┌──

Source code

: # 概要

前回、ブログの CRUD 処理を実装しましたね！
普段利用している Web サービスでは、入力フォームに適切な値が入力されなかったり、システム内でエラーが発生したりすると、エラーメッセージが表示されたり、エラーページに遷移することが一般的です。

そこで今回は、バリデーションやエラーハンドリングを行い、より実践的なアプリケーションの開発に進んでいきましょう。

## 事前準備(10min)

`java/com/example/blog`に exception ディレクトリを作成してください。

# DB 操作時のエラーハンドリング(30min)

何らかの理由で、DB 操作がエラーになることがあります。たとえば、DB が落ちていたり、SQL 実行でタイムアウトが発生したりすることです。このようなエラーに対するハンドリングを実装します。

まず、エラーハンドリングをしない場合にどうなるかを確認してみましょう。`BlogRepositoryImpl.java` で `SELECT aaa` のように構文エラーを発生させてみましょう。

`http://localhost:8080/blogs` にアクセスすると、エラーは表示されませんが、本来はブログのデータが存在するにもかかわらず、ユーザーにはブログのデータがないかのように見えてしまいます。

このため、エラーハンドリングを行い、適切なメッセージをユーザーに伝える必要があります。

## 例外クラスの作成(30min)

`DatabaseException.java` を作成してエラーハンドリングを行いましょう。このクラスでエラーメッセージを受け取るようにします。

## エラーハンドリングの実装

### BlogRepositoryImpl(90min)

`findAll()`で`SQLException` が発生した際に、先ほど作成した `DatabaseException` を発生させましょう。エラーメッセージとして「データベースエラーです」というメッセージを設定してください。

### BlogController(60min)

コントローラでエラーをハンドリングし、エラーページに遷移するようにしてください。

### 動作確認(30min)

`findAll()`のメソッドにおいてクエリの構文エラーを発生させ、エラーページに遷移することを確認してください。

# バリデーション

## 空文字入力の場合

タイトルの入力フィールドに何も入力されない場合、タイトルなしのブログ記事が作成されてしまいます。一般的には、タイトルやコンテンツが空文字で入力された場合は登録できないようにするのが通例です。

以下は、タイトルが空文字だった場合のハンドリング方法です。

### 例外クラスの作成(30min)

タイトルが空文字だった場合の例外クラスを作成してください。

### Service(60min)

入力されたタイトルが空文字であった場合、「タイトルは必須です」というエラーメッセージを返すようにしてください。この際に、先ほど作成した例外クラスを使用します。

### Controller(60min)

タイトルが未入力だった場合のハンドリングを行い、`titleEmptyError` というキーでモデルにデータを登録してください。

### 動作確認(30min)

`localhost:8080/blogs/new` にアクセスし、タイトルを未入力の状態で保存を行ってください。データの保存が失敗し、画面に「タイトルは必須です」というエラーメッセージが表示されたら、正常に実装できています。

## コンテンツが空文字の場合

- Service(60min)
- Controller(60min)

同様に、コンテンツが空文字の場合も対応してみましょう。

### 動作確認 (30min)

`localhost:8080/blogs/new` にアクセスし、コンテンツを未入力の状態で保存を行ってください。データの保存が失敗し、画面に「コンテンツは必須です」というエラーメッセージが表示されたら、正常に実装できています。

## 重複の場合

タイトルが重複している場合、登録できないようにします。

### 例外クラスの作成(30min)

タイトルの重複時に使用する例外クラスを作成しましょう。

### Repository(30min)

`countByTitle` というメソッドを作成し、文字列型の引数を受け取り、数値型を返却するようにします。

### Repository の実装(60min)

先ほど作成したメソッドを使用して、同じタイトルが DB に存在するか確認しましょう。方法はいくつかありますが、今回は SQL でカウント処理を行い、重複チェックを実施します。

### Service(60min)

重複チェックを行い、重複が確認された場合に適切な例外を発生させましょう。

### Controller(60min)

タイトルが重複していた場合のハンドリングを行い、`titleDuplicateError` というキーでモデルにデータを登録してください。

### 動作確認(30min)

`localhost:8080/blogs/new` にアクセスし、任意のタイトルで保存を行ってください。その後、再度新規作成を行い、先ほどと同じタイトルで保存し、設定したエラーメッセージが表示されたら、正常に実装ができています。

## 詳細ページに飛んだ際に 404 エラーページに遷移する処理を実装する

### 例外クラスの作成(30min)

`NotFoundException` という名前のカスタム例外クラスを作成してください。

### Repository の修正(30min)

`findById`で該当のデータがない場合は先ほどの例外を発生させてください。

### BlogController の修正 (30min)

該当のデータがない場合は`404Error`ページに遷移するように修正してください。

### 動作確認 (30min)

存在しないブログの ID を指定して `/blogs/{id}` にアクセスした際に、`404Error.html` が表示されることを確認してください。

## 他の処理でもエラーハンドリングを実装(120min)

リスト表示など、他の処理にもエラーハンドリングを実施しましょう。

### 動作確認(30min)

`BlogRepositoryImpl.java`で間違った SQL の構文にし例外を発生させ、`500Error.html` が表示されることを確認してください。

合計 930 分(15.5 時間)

└──

> _TASK INSTRUCTIONS_: Line by line, write out the whole listing exactly.

> _RESULT OF THE TASK_:
Source code

: # 概要

前回、ブログの CRUD 処理を実装しましたね！
普段利用している Web サービスでは、入力フォームに適切な値が入力されなかったり、システム内でエラーが発生したりすると、エラーメッセージが表示されたり、エラーページに遷移することが一般的です。

そこで今回は、バリデーションやエラーハンドリングを行い、より実践的なアプリケーションの開発に進んでいきましょう。

## 事前準備(10min)

`java/com/example/blog`に exception ディレクトリを作成してください。

# DB 操作時のエラーハンドリング(30min)

何らかの理由で、DB 操作がエラーになることがあります。たとえば、DB が落ちていたり、SQL 実行でタイムアウトが発生したりすることです。このようなエラーに対するハンドリングを実装します。

まず、エラーハンドリングをしない場合にどうなるかを確認してみましょう。`BlogRepositoryImpl.java` で `SELECT aaa` のように構文エラーを発生させてみましょう。

`http://localhost:8080/blogs` にアクセスすると、エラーは表示されませんが、本来はブログのデータが存在するにもかかわらず、ユーザーにはブログのデータがないかのように見えてしまいます。

このため、エラーハンドリングを行い、適切なメッセージをユーザーに伝える必要があります。

## 例外クラスの作成(30min)

`DatabaseException.java` を作成してエラーハンドリングを行いましょう。このクラスでエラーメッセージを受け取るようにします。

## エラーハンドリングの実装

### BlogRepositoryImpl(90min)

`findAll()`で`SQLException` が発生した際に、先ほど作成した `DatabaseException` を発生させましょう。エラーメッセージとして「データベースエラーです」というメッセージを設定してください。

### BlogController(60min)

コントローラでエラーをハンドリングし、エラーページに遷移するようにしてください。

### 動作確認(30min)

`findAll()`のメソッドにおいてクエリの構文エラーを発生させ、エラーページに遷移することを確認してください。

# バリデーション

## 空文字入力の場合

タイトルの入力フィールドに何も入力されない場合、タイトルなしのブログ記事が作成されてしまいます。一般的には、タイトルやコンテンツが空文字で入力された場合は登録できないようにするのが通例です。

以下は、タイトルが空文字だった場合のハンドリング方法です。

### 例外クラスの作成(30min)

タイトルが空文字だった場合の例外クラスを作成してください。

### Service(60min)

入力されたタイトルが空文字であった場合、「タイトルは必須です」というエラーメッセージを返すようにしてください。この際に、先ほど作成した例外クラスを使用します。

### Controller(60min)

タイトルが未入力だった場合のハンドリングを行い、`titleEmptyError` というキーでモデルにデータを登録してください。

### 動作確認(30min)

`localhost:8080/blogs/new` にアクセスし、タイトルを未入力の状態で保存を行ってください。データの保存が失敗し、画面に「タイトルは必須です」というエラーメッセージが表示されたら、正常に実装できています。

## コンテンツが空文字の場合

- Service(60min)
- Controller(60min)

同様に、コンテンツが空文字の場合も対応してみましょう。

### 動作確認 (30min)

`localhost:8080/blogs/new` にアクセスし、コンテンツを未入力の状態で保存を行ってください。データの保存が失敗し、画面に「コンテンツは必須です」というエラーメッセージが表示されたら、正常に実装できています。

## 重複の場合

タイトルが重複している場合、登録できないようにします。

### 例外クラスの作成(30min)

タイトルの重複時に使用する例外クラスを作成しましょう。

### Repository(30min)

`countByTitle` というメソッドを作成し、文字列型の引数を受け取り、数値型を返却するようにします。

### Repository の実装(60min)

先ほど作成したメソッドを使用して、同じタイトルが DB に存在するか確認しましょう。方法はいくつかありますが、今回は SQL でカウント処理を行い、重複チェックを実施します。

### Service(60min)

重複チェックを行い、重複が確認された場合に適切な例外を発生させましょう。

### Controller(60min)

タイトルが重複していた場合のハンドリングを行い、`titleDuplicateError` というキーでモデルにデータを登録してください。

### 動作確認(30min)

`localhost:8080/blogs/new` にアクセスし、任意のタイトルで保存を行ってください。その後、再度新規作成を行い、先ほどと同じタイトルで保存し、設定したエラーメッセージが表示されたら、正常に実装ができています。

## 詳細ページに飛んだ際に 404 エラーページに遷移する処理を実装する

### 例外クラスの作成(30min)

`NotFoundException` という名前のカスタム例外クラスを作成してください。

### Repository の修正(30min)

`findById`で該当のデータがない場合は先ほどの例外を発生させてください。

### BlogController の修正 (30min)

該当のデータがない場合は`404Error`ページに遷移するように修正してください。

### 動作確認 (30min)

存在しないブログの ID を指定して `/blogs/{id}` にアクセスした際に、`404Error.html` が表示されることを確認してください。

## 他の処理でもエラーハンドリングを実装(120min)

リスト表示など、他の処理にもエラーハンドリングを実施しましょう。

### 動作確認(30min)

`BlogRepositoryImpl.java`で間違った SQL の構文にし例外を発生させ、`500Error.html` が表示されることを確認してください。

合計 930 分(15.5 時間)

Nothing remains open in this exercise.